> **WHAT THIS TASK INVOLVES**
In the material below, find the line containing "# About Metsploit" and the line containing "Metasploit is a", then reproduce exactly both of them and every line between, and nothing else.

> **GIVEN DATA**
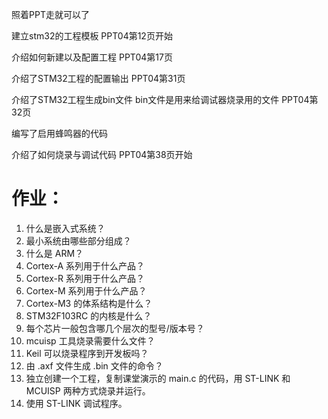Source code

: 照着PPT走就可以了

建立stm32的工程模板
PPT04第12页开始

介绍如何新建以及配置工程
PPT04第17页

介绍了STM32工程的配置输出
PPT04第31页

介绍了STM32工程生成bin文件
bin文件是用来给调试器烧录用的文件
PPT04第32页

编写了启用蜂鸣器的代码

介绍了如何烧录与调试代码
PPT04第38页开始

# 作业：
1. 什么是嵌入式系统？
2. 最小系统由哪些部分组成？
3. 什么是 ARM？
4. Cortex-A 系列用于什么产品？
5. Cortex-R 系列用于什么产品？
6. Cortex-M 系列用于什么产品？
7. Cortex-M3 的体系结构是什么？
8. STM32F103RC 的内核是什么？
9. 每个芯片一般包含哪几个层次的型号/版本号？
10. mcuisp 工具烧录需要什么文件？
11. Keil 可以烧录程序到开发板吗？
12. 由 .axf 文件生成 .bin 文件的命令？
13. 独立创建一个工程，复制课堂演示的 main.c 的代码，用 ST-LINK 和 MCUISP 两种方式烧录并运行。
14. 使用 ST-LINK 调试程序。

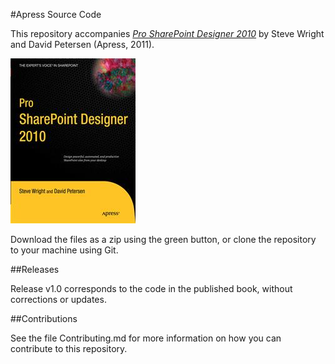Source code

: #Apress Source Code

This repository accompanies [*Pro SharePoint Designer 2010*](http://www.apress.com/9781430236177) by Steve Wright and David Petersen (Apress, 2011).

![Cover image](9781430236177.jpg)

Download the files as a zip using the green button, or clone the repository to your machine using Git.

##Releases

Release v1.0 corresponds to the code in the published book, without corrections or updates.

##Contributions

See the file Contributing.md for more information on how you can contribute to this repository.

==

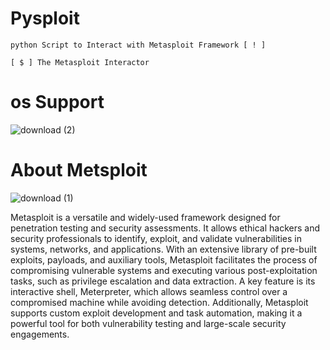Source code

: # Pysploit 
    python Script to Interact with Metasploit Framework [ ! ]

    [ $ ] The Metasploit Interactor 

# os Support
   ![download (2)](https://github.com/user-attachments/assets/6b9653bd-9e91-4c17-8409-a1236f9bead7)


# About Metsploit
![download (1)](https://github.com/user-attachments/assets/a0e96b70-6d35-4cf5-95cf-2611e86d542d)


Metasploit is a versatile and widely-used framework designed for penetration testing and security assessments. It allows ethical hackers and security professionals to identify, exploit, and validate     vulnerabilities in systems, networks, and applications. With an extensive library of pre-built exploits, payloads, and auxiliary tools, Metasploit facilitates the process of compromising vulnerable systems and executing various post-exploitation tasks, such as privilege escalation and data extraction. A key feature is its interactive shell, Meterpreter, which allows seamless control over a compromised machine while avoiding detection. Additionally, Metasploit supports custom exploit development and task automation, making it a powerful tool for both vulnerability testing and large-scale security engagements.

> **ANSWER BELOW**
# About Metsploit
![download (1)](https://github.com/user-attachments/assets/a0e96b70-6d35-4cf5-95cf-2611e86d542d)


Metasploit is a versatile and widely-used framework designed for penetration testing and security assessments. It allows ethical hackers and security professionals to identify, exploit, and validate     vulnerabilities in systems, networks, and applications. With an extensive library of pre-built exploits, payloads, and auxiliary tools, Metasploit facilitates the process of compromising vulnerable systems and executing various post-exploitation tasks, such as privilege escalation and data extraction. A key feature is its interactive shell, Meterpreter, which allows seamless control over a compromised machine while avoiding detection. Additionally, Metasploit supports custom exploit development and task automation, making it a powerful tool for both vulnerability testing and large-scale security engagements.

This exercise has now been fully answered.